Wien (OTS) - "Keine Steuergeschenke an die überdimensionierte Automobilindustrie, aber intensive Qualifizierungs- und Arbeitsmarktprogramme für die Beschäftigten der Autobranche und öffentliche Mittel für Forschung und Entwicklung", fordert die Verkehrssprecherin der Grünen, Gabriela Moser. Die Bittstellerei der Autobranche in Richtung Steuergeschenke beim Autogipfel entbehrt jeder Grundlage, da keinerlei Vorleistungen in Richtung 3l- und Elektroauto erbracht werden. Mit dem Argument der Absatzeinbrüche hätten auch die Textilbranche oder andere von Umstrukturierungen betroffene Sektoren Steuergelder verlangen können. "Damals gab es auch keine ´Lumpenprämie´ zum Neukauf von Textilien". Außerdem ist eine Verschrottungsprämie ökonomisch und auch ökologisch kontraproduktiv.
Ein neues Auto ist nicht automatisch sauberer als ein altes. Der VCÖ weist darauf hin, dass neue Diesel-Pkw mehr gesundheitsschädliche Stickoxide und Feinstaub in die Luft blasen dürfen als ältere Benzin-Pkw. "Die Abgasnorm erlaubt den neuen Diesel-Pkw mehr Stickoxide und Feinstaub auszustoßen als Benzin-Pkw. Ein neuer Diesel-Pkw (EURO 4) darf pro Kilometer 250 mg Stickoxide und 25 mg Feinstaub verursachen. Ein neun Jahre alter Benzin-Pkw, der im Jahr 2000 zugelassen wurde, verursacht maximal 150 mg Stickoxide. Und Benzinabgase enthalten keine Rußpartikel (Feinstaub). Genau diese beiden Schadstoffe, Stickoxide und Feinstaub, bereiten Österreich derzeit große Probleme. Laut aktuellem EU-Bericht wird Österreich seine Stickoxid-Ziele für 2010 um 50 Prozent verfehlen."

Eine Abschaffung der NOVA kommt für die Grünen nicht in Frage, denn die externen Kosten des Autoverkehrs müssen ansatzweise steuerlich abgedeckt sein. Moser verweiset auch auf die Tatsache, dass bereits derzeit die Hälfte der zugelassenen Fahrzeuge in Österreich als Firmenwägen erhebliche ungerechtfertigte steuerliche Privilegien besitzen und damit der Staat die Autoindustrie erheblich fördert (z.B. Rückerstattung der NOVA).

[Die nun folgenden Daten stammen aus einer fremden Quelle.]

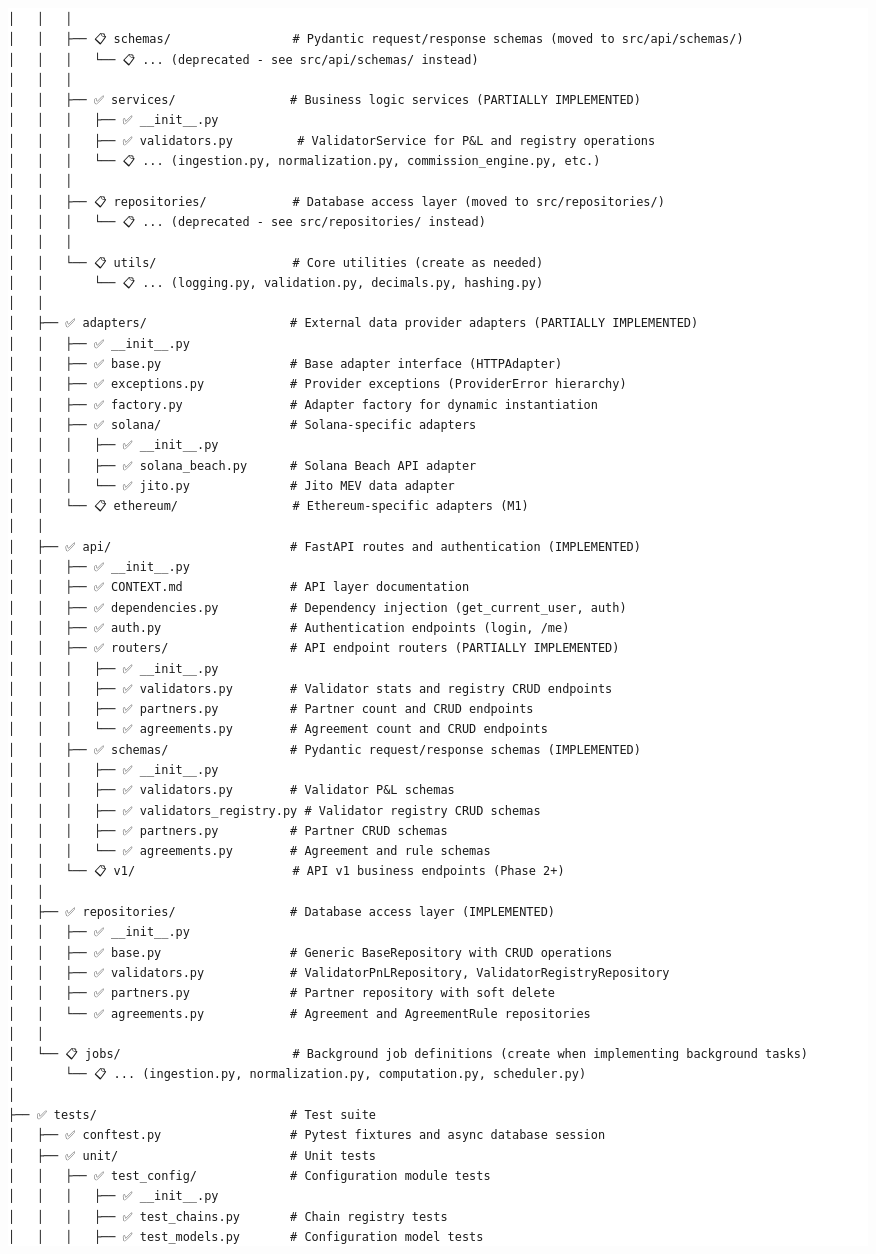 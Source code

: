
 ```
│   │   │
│   │   ├── 📋 schemas/                 # Pydantic request/response schemas (moved to src/api/schemas/)
│   │   │   └── 📋 ... (deprecated - see src/api/schemas/ instead)
│   │   │
│   │   ├── ✅ services/                # Business logic services (PARTIALLY IMPLEMENTED)
│   │   │   ├── ✅ __init__.py
│   │   │   ├── ✅ validators.py         # ValidatorService for P&L and registry operations
│   │   │   └── 📋 ... (ingestion.py, normalization.py, commission_engine.py, etc.)
│   │   │
│   │   ├── 📋 repositories/            # Database access layer (moved to src/repositories/)
│   │   │   └── 📋 ... (deprecated - see src/repositories/ instead)
│   │   │
│   │   └── 📋 utils/                   # Core utilities (create as needed)
│   │       └── 📋 ... (logging.py, validation.py, decimals.py, hashing.py)
│   │
│   ├── ✅ adapters/                    # External data provider adapters (PARTIALLY IMPLEMENTED)
│   │   ├── ✅ __init__.py
│   │   ├── ✅ base.py                  # Base adapter interface (HTTPAdapter)
│   │   ├── ✅ exceptions.py            # Provider exceptions (ProviderError hierarchy)
│   │   ├── ✅ factory.py               # Adapter factory for dynamic instantiation
│   │   ├── ✅ solana/                  # Solana-specific adapters
│   │   │   ├── ✅ __init__.py
│   │   │   ├── ✅ solana_beach.py      # Solana Beach API adapter
│   │   │   └── ✅ jito.py              # Jito MEV data adapter
│   │   └── 📋 ethereum/                # Ethereum-specific adapters (M1)
│   │
│   ├── ✅ api/                         # FastAPI routes and authentication (IMPLEMENTED)
│   │   ├── ✅ __init__.py
│   │   ├── ✅ CONTEXT.md               # API layer documentation
│   │   ├── ✅ dependencies.py          # Dependency injection (get_current_user, auth)
│   │   ├── ✅ auth.py                  # Authentication endpoints (login, /me)
│   │   ├── ✅ routers/                 # API endpoint routers (PARTIALLY IMPLEMENTED)
│   │   │   ├── ✅ __init__.py
│   │   │   ├── ✅ validators.py        # Validator stats and registry CRUD endpoints
│   │   │   ├── ✅ partners.py          # Partner count and CRUD endpoints
│   │   │   └── ✅ agreements.py        # Agreement count and CRUD endpoints
│   │   ├── ✅ schemas/                 # Pydantic request/response schemas (IMPLEMENTED)
│   │   │   ├── ✅ __init__.py
│   │   │   ├── ✅ validators.py        # Validator P&L schemas
│   │   │   ├── ✅ validators_registry.py # Validator registry CRUD schemas
│   │   │   ├── ✅ partners.py          # Partner CRUD schemas
│   │   │   └── ✅ agreements.py        # Agreement and rule schemas
│   │   └── 📋 v1/                      # API v1 business endpoints (Phase 2+)
│   │
│   ├── ✅ repositories/                # Database access layer (IMPLEMENTED)
│   │   ├── ✅ __init__.py
│   │   ├── ✅ base.py                  # Generic BaseRepository with CRUD operations
│   │   ├── ✅ validators.py            # ValidatorPnLRepository, ValidatorRegistryRepository
│   │   ├── ✅ partners.py              # Partner repository with soft delete
│   │   └── ✅ agreements.py            # Agreement and AgreementRule repositories
│   │
│   └── 📋 jobs/                        # Background job definitions (create when implementing background tasks)
│       └── 📋 ... (ingestion.py, normalization.py, computation.py, scheduler.py)
│
├── ✅ tests/                           # Test suite
│   ├── ✅ conftest.py                  # Pytest fixtures and async database session
│   ├── ✅ unit/                        # Unit tests
│   │   ├── ✅ test_config/             # Configuration module tests
│   │   │   ├── ✅ __init__.py
│   │   │   ├── ✅ test_chains.py       # Chain registry tests
│   │   │   ├── ✅ test_models.py       # Configuration model tests
```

"Außerdem straft eine einseitige steuerliche Unterstützung der Autoindustrie die NutzerInnen der Öffis in doppelter Hinsicht: keine zusätzlichen Öffi-Mittel und keine Fahrpreissenkungen, obwohl Öffi-NutzerInnen sich volkswirtschaftlich und umwelt/klimapolitisch vorbildlich verhalten und dafür eigentlich belohnt werden müssten." Zur Konjunkturbelebung und vor allem zur Arbeitsplatzschaffung muss der Öffentliche Verkehr ausgebaut werden, dies hilft umwelt-, beschäftigungs- und verkehrspolitisch allen. "Faymann darf sich nicht als Kanzler für Autoindustriebosse aufspielen, sondern muss als Kanzler für die Ausbildungschancen und Öffi-Investitionen sorgen", fordert Moser.